» **Your goal**
Render every line of the data exactly as written, and leave out the pictures.

Document images with source code
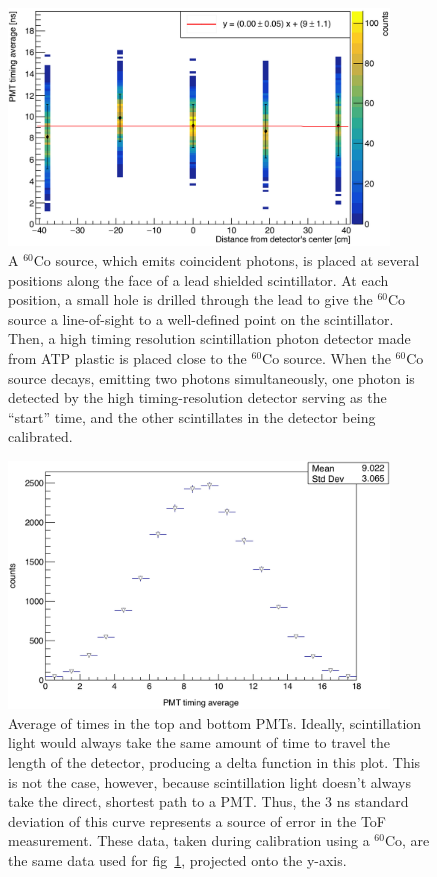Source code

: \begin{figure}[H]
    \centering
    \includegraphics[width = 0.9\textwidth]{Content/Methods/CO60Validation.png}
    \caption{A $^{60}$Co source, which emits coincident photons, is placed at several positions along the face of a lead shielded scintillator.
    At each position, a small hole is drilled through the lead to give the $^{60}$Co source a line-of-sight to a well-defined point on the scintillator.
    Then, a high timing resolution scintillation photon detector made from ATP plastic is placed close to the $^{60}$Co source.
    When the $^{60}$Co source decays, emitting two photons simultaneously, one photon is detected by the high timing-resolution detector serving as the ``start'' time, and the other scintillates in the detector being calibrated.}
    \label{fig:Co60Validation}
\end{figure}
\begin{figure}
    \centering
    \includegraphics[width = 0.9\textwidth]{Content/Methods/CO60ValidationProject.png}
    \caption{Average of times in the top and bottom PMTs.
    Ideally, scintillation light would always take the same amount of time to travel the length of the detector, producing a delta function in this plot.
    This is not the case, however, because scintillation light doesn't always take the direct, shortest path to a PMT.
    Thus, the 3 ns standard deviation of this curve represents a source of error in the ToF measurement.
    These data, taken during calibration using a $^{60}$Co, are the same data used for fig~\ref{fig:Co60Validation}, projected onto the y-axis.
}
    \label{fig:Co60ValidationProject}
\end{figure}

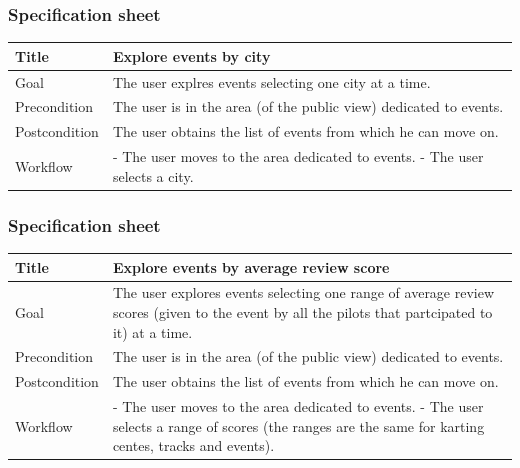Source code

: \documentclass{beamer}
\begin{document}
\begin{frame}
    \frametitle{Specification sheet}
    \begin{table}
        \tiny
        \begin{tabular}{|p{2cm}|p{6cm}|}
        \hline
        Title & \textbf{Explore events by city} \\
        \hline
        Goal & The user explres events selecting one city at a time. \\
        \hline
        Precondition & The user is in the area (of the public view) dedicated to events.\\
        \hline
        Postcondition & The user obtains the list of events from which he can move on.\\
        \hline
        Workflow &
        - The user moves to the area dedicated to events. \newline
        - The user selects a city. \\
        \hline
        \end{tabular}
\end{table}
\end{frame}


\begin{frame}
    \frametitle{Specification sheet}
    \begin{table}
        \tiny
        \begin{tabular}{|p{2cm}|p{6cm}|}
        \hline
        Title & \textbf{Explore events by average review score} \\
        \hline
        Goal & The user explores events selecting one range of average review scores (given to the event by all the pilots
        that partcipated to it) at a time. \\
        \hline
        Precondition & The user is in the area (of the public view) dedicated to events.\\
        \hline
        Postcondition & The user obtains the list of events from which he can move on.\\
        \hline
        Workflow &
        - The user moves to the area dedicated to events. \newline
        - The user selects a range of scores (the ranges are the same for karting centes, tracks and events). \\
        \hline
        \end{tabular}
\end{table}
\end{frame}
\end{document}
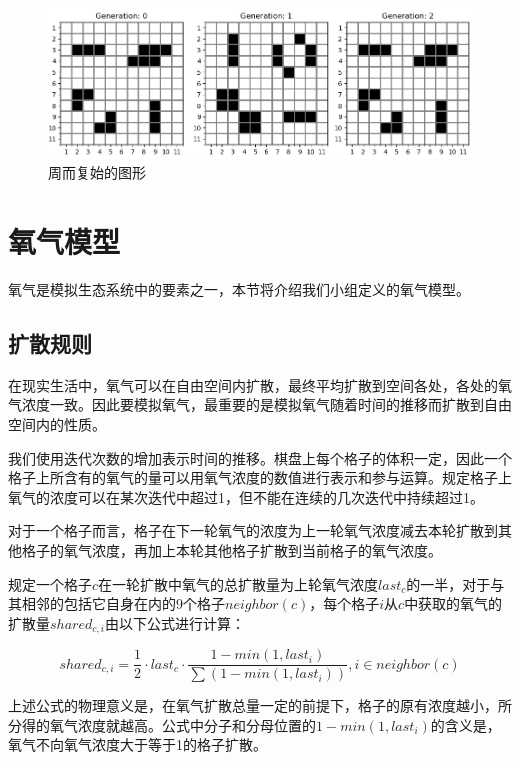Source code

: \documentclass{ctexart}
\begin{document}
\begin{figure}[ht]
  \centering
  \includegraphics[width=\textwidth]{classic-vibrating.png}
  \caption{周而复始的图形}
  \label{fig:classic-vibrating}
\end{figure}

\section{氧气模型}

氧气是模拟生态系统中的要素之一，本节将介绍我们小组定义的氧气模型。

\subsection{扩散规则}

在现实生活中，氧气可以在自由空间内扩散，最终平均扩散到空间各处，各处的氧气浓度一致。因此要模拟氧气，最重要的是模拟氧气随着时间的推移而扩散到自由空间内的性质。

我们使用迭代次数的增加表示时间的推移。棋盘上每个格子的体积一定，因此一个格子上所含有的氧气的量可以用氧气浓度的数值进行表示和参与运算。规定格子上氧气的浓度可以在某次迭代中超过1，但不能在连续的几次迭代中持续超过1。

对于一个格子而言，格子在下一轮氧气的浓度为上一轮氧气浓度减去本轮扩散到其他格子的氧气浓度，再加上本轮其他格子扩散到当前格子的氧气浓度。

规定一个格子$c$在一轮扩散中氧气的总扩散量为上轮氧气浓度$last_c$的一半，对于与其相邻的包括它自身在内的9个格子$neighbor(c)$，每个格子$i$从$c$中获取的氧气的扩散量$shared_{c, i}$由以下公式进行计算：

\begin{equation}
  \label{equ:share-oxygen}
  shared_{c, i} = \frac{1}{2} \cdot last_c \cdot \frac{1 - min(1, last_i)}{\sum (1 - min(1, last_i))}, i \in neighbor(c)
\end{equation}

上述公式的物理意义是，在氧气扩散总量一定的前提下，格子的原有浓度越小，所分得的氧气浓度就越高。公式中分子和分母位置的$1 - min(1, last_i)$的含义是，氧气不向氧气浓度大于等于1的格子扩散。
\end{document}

» **Expected answer**
Source code

: \begin{figure}[H]
    \centering
    \includegraphics[width = 0.9\textwidth]{Content/Methods/CO60Validation.png}
    \caption{A $^{60}$Co source, which emits coincident photons, is placed at several positions along the face of a lead shielded scintillator.
    At each position, a small hole is drilled through the lead to give the $^{60}$Co source a line-of-sight to a well-defined point on the scintillator.
    Then, a high timing resolution scintillation photon detector made from ATP plastic is placed close to the $^{60}$Co source.
    When the $^{60}$Co source decays, emitting two photons simultaneously, one photon is detected by the high timing-resolution detector serving as the ``start'' time, and the other scintillates in the detector being calibrated.}
    \label{fig:Co60Validation}
\end{figure}
\begin{figure}
    \centering
    \includegraphics[width = 0.9\textwidth]{Content/Methods/CO60ValidationProject.png}
    \caption{Average of times in the top and bottom PMTs.
    Ideally, scintillation light would always take the same amount of time to travel the length of the detector, producing a delta function in this plot.
    This is not the case, however, because scintillation light doesn't always take the direct, shortest path to a PMT.
    Thus, the 3 ns standard deviation of this curve represents a source of error in the ToF measurement.
    These data, taken during calibration using a $^{60}$Co, are the same data used for fig~\ref{fig:Co60Validation}, projected onto the y-axis.
}
    \label{fig:Co60ValidationProject}
\end{figure}

Source code

: \documentclass{beamer}
\begin{document}
\begin{frame}
    \frametitle{Specification sheet}
    \begin{table}
        \tiny
        \begin{tabular}{|p{2cm}|p{6cm}|}
        \hline
        Title & \textbf{Explore events by city} \\
        \hline
        Goal & The user explres events selecting one city at a time. \\
        \hline
        Precondition & The user is in the area (of the public view) dedicated to events.\\
        \hline
        Postcondition & The user obtains the list of events from which he can move on.\\
        \hline
        Workflow &
        - The user moves to the area dedicated to events. \newline
        - The user selects a city. \\
        \hline
        \end{tabular}
\end{table}
\end{frame}


\begin{frame}
    \frametitle{Specification sheet}
    \begin{table}
        \tiny
        \begin{tabular}{|p{2cm}|p{6cm}|}
        \hline
        Title & \textbf{Explore events by average review score} \\
        \hline
        Goal & The user explores events selecting one range of average review scores (given to the event by all the pilots
        that partcipated to it) at a time. \\
        \hline
        Precondition & The user is in the area (of the public view) dedicated to events.\\
        \hline
        Postcondition & The user obtains the list of events from which he can move on.\\
        \hline
        Workflow &
        - The user moves to the area dedicated to events. \newline
        - The user selects a range of scores (the ranges are the same for karting centes, tracks and events). \\
        \hline
        \end{tabular}
\end{table}
\end{frame}
\end{document}
Source code

: \documentclass{ctexart}
\begin{document}
\begin{figure}[ht]
  \centering
  \includegraphics[width=\textwidth]{classic-vibrating.png}
  \caption{周而复始的图形}
  \label{fig:classic-vibrating}
\end{figure}

\section{氧气模型}

氧气是模拟生态系统中的要素之一，本节将介绍我们小组定义的氧气模型。

\subsection{扩散规则}

在现实生活中，氧气可以在自由空间内扩散，最终平均扩散到空间各处，各处的氧气浓度一致。因此要模拟氧气，最重要的是模拟氧气随着时间的推移而扩散到自由空间内的性质。

我们使用迭代次数的增加表示时间的推移。棋盘上每个格子的体积一定，因此一个格子上所含有的氧气的量可以用氧气浓度的数值进行表示和参与运算。规定格子上氧气的浓度可以在某次迭代中超过1，但不能在连续的几次迭代中持续超过1。

对于一个格子而言，格子在下一轮氧气的浓度为上一轮氧气浓度减去本轮扩散到其他格子的氧气浓度，再加上本轮其他格子扩散到当前格子的氧气浓度。

规定一个格子$c$在一轮扩散中氧气的总扩散量为上轮氧气浓度$last_c$的一半，对于与其相邻的包括它自身在内的9个格子$neighbor(c)$，每个格子$i$从$c$中获取的氧气的扩散量$shared_{c, i}$由以下公式进行计算：

\begin{equation}
  \label{equ:share-oxygen}
  shared_{c, i} = \frac{1}{2} \cdot last_c \cdot \frac{1 - min(1, last_i)}{\sum (1 - min(1, last_i))}, i \in neighbor(c)
\end{equation}

上述公式的物理意义是，在氧气扩散总量一定的前提下，格子的原有浓度越小，所分得的氧气浓度就越高。公式中分子和分母位置的$1 - min(1, last_i)$的含义是，氧气不向氧气浓度大于等于1的格子扩散。
\end{document}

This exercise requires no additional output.